= Tsang-gi Ni =

Chinese physiologist

Tsang-gi Ni (倪章祺; 1891–1965), also known as Fichen Ni (倪维城 (倪維城)), was a noted Chinese physiologist during the first fifty years of the 20th century.

== Early life ==
Ni was born on August 6, 1891, in Sonlin (双林), Zhejiang Province, China.

== Study in the U.S. ==
By 1919, Tsang-gi Ni had received his Master of Science and worked towards his doctorate degree with Professor Warren P. Lombard. He was also a member of the Cosmopolitan Club and Chinese Student Club. Tsang-gi Ni's graduate studies at the University of Michigan Medical School lasted until 1922, when he was awarded a degree of Doctor of Science. His doctoral dissertation, The Active Response of Capillaries of Frogs, Tadpoles, Fish, Bats and Men to Various Forms of Excitation, was published in the American Journal of Physiology that same year.

Following his graduation, Tsang-gi Ni was offered a fellowship at the Hsiang-Ya Medical College (湘雅医学院), but since he wanted more experiences in the U.S., he declined their offer.
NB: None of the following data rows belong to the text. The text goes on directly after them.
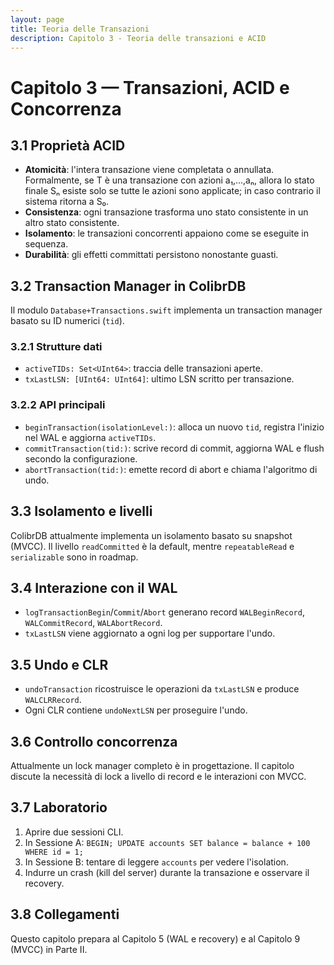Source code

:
 ```yaml
---
layout: page
title: Teoria delle Transazioni
description: Capitolo 3 - Teoria delle transazioni e ACID
---
```


# Capitolo 3 — Transazioni, ACID e Concorrenza

## 3.1 Proprietà ACID
- **Atomicità**: l'intera transazione viene completata o annullata. Formalmente, se T è una transazione con azioni a₁,…,aₙ, allora lo stato finale Sₙ esiste solo se tutte le azioni sono applicate; in caso contrario il sistema ritorna a S₀.
- **Consistenza**: ogni transazione trasforma uno stato consistente in un altro stato consistente.
- **Isolamento**: le transazioni concorrenti appaiono come se eseguite in sequenza.
- **Durabilità**: gli effetti committati persistono nonostante guasti.

## 3.2 Transaction Manager in ColibrDB
Il modulo `Database+Transactions.swift` implementa un transaction manager basato su ID numerici (`tid`).

### 3.2.1 Strutture dati
- `activeTIDs: Set<UInt64>`: traccia delle transazioni aperte.
- `txLastLSN: [UInt64: UInt64]`: ultimo LSN scritto per transazione.

### 3.2.2 API principali
- `beginTransaction(isolationLevel:)`: alloca un nuovo `tid`, registra l'inizio nel WAL e aggiorna `activeTIDs`.
- `commitTransaction(tid:)`: scrive record di commit, aggiorna WAL e flush secondo la configurazione.
- `abortTransaction(tid:)`: emette record di abort e chiama l'algoritmo di undo.

## 3.3 Isolamento e livelli
ColibrDB attualmente implementa un isolamento basato su snapshot (MVCC). Il livello `readCommitted` è la default, mentre `repeatableRead` e `serializable` sono in roadmap.

## 3.4 Interazione con il WAL
- `logTransactionBegin`/`Commit`/`Abort` generano record `WALBeginRecord`, `WALCommitRecord`, `WALAbortRecord`.
- `txLastLSN` viene aggiornato a ogni log per supportare l'undo.

## 3.5 Undo e CLR
- `undoTransaction` ricostruisce le operazioni da `txLastLSN` e produce `WALCLRRecord`.
- Ogni CLR contiene `undoNextLSN` per proseguire l'undo.

## 3.6 Controllo concorrenza
Attualmente un lock manager completo è in progettazione. Il capitolo discute la necessità di lock a livello di record e le interazioni con MVCC.

## 3.7 Laboratorio
1. Aprire due sessioni CLI.
2. In Sessione A: `BEGIN; UPDATE accounts SET balance = balance + 100 WHERE id = 1;`
3. In Sessione B: tentare di leggere `accounts` per vedere l'isolation.
4. Indurre un crash (kill del server) durante la transazione e osservare il recovery.

## 3.8 Collegamenti
Questo capitolo prepara al Capitolo 5 (WAL e recovery) e al Capitolo 9 (MVCC) in Parte II.
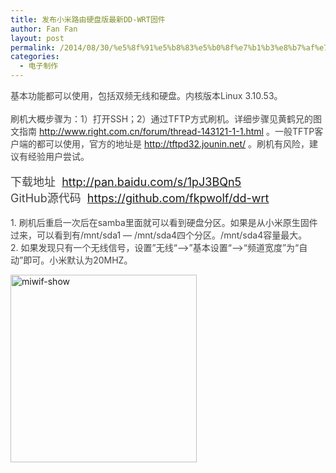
 ```yaml
---
title: 发布小米路由硬盘版最新DD-WRT固件
author: Fan Fan
layout: post
permalink: /2014/08/30/%e5%8f%91%e5%b8%83%e5%b0%8f%e7%b1%b3%e8%b7%af%e7%94%b1%e7%a1%ac%e7%9b%98%e7%89%88%e6%9c%80%e6%96%b0dd-wrt%e5%9b%ba%e4%bb%b6/
categories:
  - 电子制作
---
```

<span style="color: #444444;">基本功能都可以使用，包括双频无线和硬盘。内核版本Linux 3.10.53。</span><br style="color: #444444;" /><br style="color: #444444;" /><span style="color: #444444;">刷机大概步骤为：1）打开SSH；2）通过TFTP方式刷机。详细步骤见黄鹤兄的图文指南 </span><a style="color: #336699;" href="http://www.right.com.cn/forum/thread-143121-1-1.html" target="_blank">http://www.right.com.cn/forum/thread-143121-1-1.html</a><span style="color: #444444;"> 。一般TFTP客户端的都可以使用，官方的地址是 </span><a style="color: #336699;" href="http://tftpd32.jounin.net/" target="_blank">http://tftpd32.jounin.net/</a><span style="color: #444444;"> 。刷机有风险，建议有经验用户尝试。</span><br style="color: #444444;" /><br style="color: #444444;" /><span style="color: #444444; font-size: large;">下载地址  <a style="color: #336699;" href="http://pan.baidu.com/s/1pJ3BQn5" target="_blank">http://pan.baidu.com/s/1pJ3BQn5</a></span><br/><span style="color: #444444; font-size: large;">GitHub源代码  <a style="color: #336699;" href="https://github.com/fkpwolf/dd-wrt" target="_blank">https://github.com/fkpwolf/dd-wrt</a></span><br style="color: #444444;" /><br style="color: #444444;" /><span style="color: #444444;">1. 刷机后重启一次后在samba里面就可以看到硬盘分区。如果是从小米原生固件过来，可以看到有/mnt/sda1 &#8212; /mnt/sda4四个分区。/mnt/sda4容量最大。</span><br style="color: #444444;" /><span style="color: #444444;">2. 如果发现只有一个无线信号，设置&#8221;无线“&#8211;>”基本设置“&#8211;>“频道宽度”为“自动”即可。小米默认为20MHZ。</span>

[<img class="alignnone wp-image-1509 size-medium" src="http://fkpwolf.net/WordPress/wp-content/uploads/2014/08/miwif-show-298x300.png" alt="miwif-show" width="298" height="300" />][1]

&nbsp;

 [1]: http://fkpwolf.net/WordPress/wp-content/uploads/2014/08/miwif-show.png

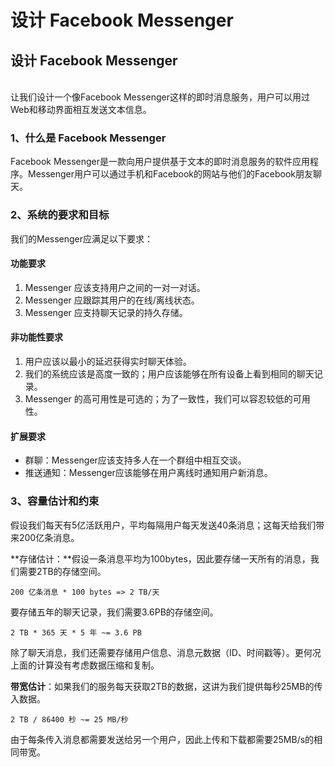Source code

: # 设计 Facebook Messenger

## 设计 Facebook Messenger

\
让我们设计一个像Facebook Messenger这样的即时消息服务，用户可以用过Web和移动界面相互发送文本信息。



### 1、什么是 Facebook Messenger

Facebook Messenger是一款向用户提供基于文本的即时消息服务的软件应用程序。Messenger用户可以通过手机和Facebook的网站与他们的Facebook朋友聊天。



### 2、系统的要求和目标

我们的Messenger应满足以下要求：

#### 功能要求

1. Messenger 应该支持用户之间的一对一对话。
2. Messenger 应跟踪其用户的在线/离线状态。
3. Messenger 应支持聊天记录的持久存储。

#### 非功能性要求

1. 用户应该以最小的延迟获得实时聊天体验。
2. 我们的系统应该是高度一致的；用户应该能够在所有设备上看到相同的聊天记录。
3. Messenger 的高可用性是可选的；为了一致性，我们可以容忍较低的可用性。

#### 扩展要求

* 群聊：Messenger应该支持多人在一个群组中相互交谈。
* 推送通知：Messenger应该能够在用户离线时通知用户新消息。



### 3、容量估计和约束

假设我们每天有5亿活跃用户，平均每隔用户每天发送40条消息；这每天给我们带来200亿条消息。

**存储估计：**假设一条消息平均为100bytes，因此要存储一天所有的消息，我们需要2TB的存储空间。

```
200 亿条消息 * 100 bytes => 2 TB/天
```

要存储五年的聊天记录，我们需要3.6PB的存储空间。

```
2 TB * 365 天 * 5 年 ~= 3.6 PB
```

除了聊天消息，我们还需要存储用户信息、消息元数据（ID、时间戳等）。更何况上面的计算没有考虑数据压缩和复制。

**带宽估计**：如果我们的服务每天获取2TB的数据，这讲为我们提供每秒25MB的传入数据。

```
2 TB / 86400 秒 ~= 25 MB/秒
```

由于每条传入消息都需要发送给另一个用户，因此上传和下载都需要25MB/s的相同带宽。



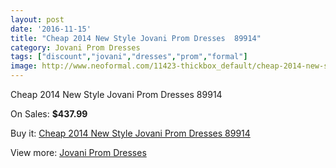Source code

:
 ```yaml
---
layout: post
date: '2016-11-15'
title: "Cheap 2014 New Style Jovani Prom Dresses  89914"
category: Jovani Prom Dresses
tags: ["discount","jovani","dresses","prom","formal"]
image: http://www.neoformal.com/11423-thickbox_default/cheap-2014-new-style-jovani-prom-dresses-89914.jpg
---
```

Cheap 2014 New Style Jovani Prom Dresses  89914

On Sales: **$437.99**
<a href="https://www.neoformal.com/en/jovani-prom-dresses-2014/4079-cheap-2014-new-style-jovani-prom-dresses-89914.html"><amp-img layout="responsive" width="600" height="600" src="//www.neoformal.com/11423-thickbox_default/cheap-2014-new-style-jovani-prom-dresses-89914.jpg" alt="Cheap 2014 New Style Jovani Prom Dresses  89914 0" /></a>
<a href="https://www.neoformal.com/en/jovani-prom-dresses-2014/4079-cheap-2014-new-style-jovani-prom-dresses-89914.html"><amp-img layout="responsive" width="600" height="600" src="//www.neoformal.com/11424-thickbox_default/cheap-2014-new-style-jovani-prom-dresses-89914.jpg" alt="Cheap 2014 New Style Jovani Prom Dresses  89914 1" /></a>
<a href="https://www.neoformal.com/en/jovani-prom-dresses-2014/4079-cheap-2014-new-style-jovani-prom-dresses-89914.html"><amp-img layout="responsive" width="600" height="600" src="//www.neoformal.com/11425-thickbox_default/cheap-2014-new-style-jovani-prom-dresses-89914.jpg" alt="Cheap 2014 New Style Jovani Prom Dresses  89914 2" /></a>

Buy it: [Cheap 2014 New Style Jovani Prom Dresses  89914](https://www.neoformal.com/en/jovani-prom-dresses-2014/4079-cheap-2014-new-style-jovani-prom-dresses-89914.html "Cheap 2014 New Style Jovani Prom Dresses  89914")

View more: [Jovani Prom Dresses](https://www.neoformal.com/en/53-jovani-prom-dresses-2014 "Jovani Prom Dresses")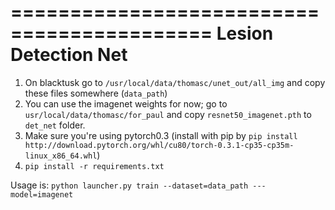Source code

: ===========================================
Lesion Detection Net
===========================================

1. On blacktusk go to `/usr/local/data/thomasc/unet_out/all_img` and copy these files somewhere (`data_path`)
2. You can use the imagenet weights for now; go to `usr/local/data/thomasc/for_paul` and copy `resnet50_imagenet.pth` to `det_net` folder.
3. Make sure you're using pytorch0.3 (install with pip by ```pip install http://download.pytorch.org/whl/cu80/torch-0.3.1-cp35-cp35m-linux_x86_64.whl```)
4. ```pip install -r requirements.txt```

Usage is:
```python launcher.py train --dataset=data_path ---model=imagenet```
Instead, he focused on his post-doctoral study at the University of Minnesota in Minneapolis from 1922 until 1923 and then worked as a research fellow at Harvard Medical School until 1924.

== Return to China ==
When T.G. Ni returned to China in 1924, he started to work at the Peking Union Medical College (PUMC) alongside a pioneer of Chinese physiology, Robert Kho-seng Lim. Ni then became one of the founding members of the Chinese Physiological Society, which was established on February 27, 1926. He was also a member of the Chinese Medical Association, the Chinese Medico-Pharmaceutical Association (中华医药学会), and the Science Society of China.

From 1929 to 1930, Ni also took part in research, studies, and work at the University of Rochester in the United States, Plymouth University in England, and the University of Copenhagen in Denmark, where he worked with the Danish physiologist Poul Brandt Rehberg.

When he left PUMC in 1932, Ni went to the Henry Lester Institute of Medical Research in Shanghai (上海雷士德医学研究所). In December 1941, the Institute was occupied by the Japanese and was severely damaged that it could not recover from even after the Japanese army's surrender in 1945. After Communism settled over the land in 1949, it became known as the Shanghai Industrial Institute in 1954 and later changed to Shanghai Research Institute of Food Industries (上海食品工业科学研究所).

The Chinese Academy of Sciences published The Chinese Academy of Sciences 1949–1950 National Scientist Survey, which recommended 233 experts in thirteen groups – Ni was among 45 figures in the group of physiology, alongside R.K.S. Lim and Hsien Wu.

Tsang-gi Ni retired from the Shanghai Research Institute of Food Industries in 1958 and died on March 12, 1965.